SUPPLIED RECORDS:

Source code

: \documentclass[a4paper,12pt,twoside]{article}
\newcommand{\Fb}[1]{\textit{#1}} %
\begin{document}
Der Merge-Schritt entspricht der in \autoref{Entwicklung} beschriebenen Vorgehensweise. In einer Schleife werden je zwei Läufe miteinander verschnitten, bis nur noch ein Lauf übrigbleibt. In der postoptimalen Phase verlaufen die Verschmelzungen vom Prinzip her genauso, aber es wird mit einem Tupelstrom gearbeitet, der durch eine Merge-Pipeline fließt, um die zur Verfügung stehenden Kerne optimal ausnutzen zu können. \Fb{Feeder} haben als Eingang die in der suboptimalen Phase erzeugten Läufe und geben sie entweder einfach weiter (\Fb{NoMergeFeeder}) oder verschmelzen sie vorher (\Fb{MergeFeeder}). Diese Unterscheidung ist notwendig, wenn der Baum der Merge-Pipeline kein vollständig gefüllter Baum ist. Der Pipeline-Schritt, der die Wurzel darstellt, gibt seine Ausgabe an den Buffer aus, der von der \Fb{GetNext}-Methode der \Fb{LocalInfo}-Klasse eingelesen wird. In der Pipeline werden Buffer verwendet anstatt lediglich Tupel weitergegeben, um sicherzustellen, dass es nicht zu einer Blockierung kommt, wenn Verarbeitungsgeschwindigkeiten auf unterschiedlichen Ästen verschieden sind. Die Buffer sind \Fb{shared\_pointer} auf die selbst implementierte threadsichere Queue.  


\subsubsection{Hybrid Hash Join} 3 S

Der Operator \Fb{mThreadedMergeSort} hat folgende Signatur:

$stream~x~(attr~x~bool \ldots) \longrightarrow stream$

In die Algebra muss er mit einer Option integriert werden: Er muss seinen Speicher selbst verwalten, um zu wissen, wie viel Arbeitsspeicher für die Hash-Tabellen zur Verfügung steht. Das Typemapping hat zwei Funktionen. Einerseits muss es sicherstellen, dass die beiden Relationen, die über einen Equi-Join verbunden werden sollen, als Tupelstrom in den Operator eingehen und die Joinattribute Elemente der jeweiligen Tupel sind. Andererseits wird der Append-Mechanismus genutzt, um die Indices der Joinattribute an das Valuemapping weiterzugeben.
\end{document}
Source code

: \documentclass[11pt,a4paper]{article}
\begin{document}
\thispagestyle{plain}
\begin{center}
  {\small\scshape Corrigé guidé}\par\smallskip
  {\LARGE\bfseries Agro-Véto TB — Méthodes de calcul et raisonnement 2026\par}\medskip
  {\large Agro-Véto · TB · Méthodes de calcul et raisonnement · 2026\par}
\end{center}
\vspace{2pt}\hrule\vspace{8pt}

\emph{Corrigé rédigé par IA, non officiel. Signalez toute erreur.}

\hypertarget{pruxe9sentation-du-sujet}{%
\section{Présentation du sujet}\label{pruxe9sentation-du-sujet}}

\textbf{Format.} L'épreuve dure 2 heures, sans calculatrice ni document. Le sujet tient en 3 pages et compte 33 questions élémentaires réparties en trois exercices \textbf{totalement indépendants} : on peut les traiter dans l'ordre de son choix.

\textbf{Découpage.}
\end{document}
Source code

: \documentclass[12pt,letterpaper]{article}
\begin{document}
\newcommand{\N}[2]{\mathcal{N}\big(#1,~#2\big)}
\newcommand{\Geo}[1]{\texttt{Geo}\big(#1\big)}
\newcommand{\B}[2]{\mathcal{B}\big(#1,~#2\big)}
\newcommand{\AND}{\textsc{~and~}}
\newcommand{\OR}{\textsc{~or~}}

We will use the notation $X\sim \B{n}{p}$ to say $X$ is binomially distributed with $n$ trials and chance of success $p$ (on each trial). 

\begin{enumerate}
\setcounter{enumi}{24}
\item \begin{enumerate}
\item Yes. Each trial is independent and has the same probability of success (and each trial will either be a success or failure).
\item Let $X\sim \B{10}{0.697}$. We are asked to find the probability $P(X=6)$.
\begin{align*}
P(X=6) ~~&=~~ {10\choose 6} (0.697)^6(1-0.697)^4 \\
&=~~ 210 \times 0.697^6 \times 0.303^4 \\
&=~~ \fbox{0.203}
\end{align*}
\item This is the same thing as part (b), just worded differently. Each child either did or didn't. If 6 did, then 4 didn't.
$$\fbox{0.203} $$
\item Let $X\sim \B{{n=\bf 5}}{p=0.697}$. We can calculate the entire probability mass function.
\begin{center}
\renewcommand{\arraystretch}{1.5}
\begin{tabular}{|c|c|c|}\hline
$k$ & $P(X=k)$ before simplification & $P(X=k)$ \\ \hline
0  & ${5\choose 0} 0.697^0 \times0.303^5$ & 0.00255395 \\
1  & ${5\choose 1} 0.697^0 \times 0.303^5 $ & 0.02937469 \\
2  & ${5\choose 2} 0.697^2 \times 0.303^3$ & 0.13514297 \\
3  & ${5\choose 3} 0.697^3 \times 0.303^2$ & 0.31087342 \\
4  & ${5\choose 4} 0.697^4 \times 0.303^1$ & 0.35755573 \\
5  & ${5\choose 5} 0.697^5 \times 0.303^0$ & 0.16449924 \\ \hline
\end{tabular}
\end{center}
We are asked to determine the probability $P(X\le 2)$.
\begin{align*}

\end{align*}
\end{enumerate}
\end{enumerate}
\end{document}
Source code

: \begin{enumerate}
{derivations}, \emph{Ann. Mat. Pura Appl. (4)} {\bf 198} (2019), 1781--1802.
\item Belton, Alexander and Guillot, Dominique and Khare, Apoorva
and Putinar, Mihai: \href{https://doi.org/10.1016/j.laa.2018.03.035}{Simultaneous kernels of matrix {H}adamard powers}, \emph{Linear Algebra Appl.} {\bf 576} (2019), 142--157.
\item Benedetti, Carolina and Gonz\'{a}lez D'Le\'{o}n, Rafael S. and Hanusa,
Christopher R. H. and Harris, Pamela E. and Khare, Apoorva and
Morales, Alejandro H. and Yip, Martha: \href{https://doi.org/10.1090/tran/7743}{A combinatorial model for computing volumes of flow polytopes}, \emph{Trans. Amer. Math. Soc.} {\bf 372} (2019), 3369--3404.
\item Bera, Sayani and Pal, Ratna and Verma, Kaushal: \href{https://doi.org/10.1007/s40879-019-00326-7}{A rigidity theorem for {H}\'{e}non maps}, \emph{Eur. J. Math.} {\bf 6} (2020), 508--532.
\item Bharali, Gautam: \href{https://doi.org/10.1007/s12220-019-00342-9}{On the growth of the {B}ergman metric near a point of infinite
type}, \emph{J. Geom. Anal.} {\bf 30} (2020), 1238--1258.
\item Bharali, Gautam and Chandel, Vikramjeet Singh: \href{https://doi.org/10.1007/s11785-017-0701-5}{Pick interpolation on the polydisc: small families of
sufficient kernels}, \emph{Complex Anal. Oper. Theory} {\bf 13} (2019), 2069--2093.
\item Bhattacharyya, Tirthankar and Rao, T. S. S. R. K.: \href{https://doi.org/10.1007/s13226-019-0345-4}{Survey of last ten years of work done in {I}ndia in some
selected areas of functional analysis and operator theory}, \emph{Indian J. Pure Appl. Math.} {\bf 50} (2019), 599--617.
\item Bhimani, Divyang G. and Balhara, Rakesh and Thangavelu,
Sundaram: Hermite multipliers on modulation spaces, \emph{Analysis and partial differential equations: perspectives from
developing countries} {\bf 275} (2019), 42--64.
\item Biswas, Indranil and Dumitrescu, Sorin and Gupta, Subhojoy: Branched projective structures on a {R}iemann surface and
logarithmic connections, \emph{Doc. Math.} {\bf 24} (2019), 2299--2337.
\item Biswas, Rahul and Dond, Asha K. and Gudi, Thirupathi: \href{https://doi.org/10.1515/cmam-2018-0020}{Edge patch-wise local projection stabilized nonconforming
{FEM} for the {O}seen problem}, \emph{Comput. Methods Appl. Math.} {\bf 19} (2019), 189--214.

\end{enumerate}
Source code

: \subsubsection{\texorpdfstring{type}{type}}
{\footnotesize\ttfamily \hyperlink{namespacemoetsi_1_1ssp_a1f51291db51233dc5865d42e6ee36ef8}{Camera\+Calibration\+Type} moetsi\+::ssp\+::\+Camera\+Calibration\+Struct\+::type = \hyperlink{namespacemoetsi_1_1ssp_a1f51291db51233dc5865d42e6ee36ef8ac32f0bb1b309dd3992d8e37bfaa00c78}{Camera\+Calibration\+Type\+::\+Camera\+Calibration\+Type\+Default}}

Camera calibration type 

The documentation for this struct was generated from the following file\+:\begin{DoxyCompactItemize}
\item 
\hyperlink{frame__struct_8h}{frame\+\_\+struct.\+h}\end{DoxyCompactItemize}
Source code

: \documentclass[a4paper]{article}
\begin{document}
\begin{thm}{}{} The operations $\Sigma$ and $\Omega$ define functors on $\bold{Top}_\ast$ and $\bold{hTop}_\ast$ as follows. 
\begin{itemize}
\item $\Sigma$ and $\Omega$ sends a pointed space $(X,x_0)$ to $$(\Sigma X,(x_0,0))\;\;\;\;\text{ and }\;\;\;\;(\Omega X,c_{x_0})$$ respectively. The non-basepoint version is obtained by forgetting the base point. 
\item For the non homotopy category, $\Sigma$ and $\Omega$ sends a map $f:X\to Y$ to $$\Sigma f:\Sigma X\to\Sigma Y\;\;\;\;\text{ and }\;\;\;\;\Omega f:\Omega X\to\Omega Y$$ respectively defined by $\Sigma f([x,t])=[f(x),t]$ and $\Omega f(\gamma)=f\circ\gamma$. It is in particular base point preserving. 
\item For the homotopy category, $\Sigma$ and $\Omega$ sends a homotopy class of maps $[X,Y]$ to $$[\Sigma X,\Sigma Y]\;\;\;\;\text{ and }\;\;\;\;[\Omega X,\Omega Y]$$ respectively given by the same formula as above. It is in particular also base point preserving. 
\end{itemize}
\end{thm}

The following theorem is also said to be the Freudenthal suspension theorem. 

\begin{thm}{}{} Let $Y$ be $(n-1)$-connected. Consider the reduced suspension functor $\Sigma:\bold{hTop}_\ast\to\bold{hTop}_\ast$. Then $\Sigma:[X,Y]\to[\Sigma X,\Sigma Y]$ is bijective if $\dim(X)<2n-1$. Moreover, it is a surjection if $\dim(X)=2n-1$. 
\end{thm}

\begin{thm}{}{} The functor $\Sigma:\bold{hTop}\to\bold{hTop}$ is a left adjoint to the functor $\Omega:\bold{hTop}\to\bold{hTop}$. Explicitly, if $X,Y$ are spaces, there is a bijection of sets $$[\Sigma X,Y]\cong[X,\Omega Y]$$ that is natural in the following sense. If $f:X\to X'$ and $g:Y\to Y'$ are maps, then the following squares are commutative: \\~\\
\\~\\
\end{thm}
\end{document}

TASK STATEMENT:
From the entries, work out how many lines include the word "DoxyCompactItemize", answering with the number only.

OUTPUT:
2